Among the records below, find each line bearing the word "verificando" and copy it.

* _RECORDS FOR THIS EXERCISE_
-*-*-
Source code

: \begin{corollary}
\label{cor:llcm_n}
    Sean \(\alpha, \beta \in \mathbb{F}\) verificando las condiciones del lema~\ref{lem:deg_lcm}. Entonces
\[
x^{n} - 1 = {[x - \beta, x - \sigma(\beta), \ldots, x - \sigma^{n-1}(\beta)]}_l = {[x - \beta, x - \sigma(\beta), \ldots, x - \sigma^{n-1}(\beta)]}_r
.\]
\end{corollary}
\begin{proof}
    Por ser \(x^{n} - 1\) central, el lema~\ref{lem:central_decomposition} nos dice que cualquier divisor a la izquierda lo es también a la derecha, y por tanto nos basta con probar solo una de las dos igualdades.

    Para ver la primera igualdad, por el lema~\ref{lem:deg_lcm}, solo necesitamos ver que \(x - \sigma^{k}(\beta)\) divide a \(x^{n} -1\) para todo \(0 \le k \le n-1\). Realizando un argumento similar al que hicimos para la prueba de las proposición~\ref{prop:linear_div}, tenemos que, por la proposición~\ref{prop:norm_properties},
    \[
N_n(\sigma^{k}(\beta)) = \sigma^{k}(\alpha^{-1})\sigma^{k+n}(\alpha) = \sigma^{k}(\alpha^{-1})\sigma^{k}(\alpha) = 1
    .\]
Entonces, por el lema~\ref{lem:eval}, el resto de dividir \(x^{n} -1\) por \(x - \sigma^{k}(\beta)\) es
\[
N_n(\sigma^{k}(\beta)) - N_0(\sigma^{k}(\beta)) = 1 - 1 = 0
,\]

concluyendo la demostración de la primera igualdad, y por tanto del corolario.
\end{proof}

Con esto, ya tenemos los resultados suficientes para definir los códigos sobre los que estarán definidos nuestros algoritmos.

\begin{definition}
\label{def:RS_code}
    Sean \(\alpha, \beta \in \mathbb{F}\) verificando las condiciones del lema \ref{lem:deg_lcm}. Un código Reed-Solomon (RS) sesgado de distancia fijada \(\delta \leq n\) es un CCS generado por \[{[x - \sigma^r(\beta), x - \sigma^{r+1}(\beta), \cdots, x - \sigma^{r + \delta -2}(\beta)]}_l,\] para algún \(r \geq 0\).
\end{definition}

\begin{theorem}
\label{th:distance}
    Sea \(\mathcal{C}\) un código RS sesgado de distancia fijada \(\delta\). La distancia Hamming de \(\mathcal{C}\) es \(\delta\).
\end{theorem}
-*-*-
* _RESPONSE AREA_
    Sean \(\alpha, \beta \in \mathbb{F}\) verificando las condiciones del lema~\ref{lem:deg_lcm}. Entonces
    Sean \(\alpha, \beta \in \mathbb{F}\) verificando las condiciones del lema \ref{lem:deg_lcm}. Un código Reed-Solomon (RS) sesgado de distancia fijada \(\delta \leq n\) es un CCS generado por \[{[x - \sigma^r(\beta), x - \sigma^{r+1}(\beta), \cdots, x - \sigma^{r + \delta -2}(\beta)]}_l,\] para algún \(r \geq 0\).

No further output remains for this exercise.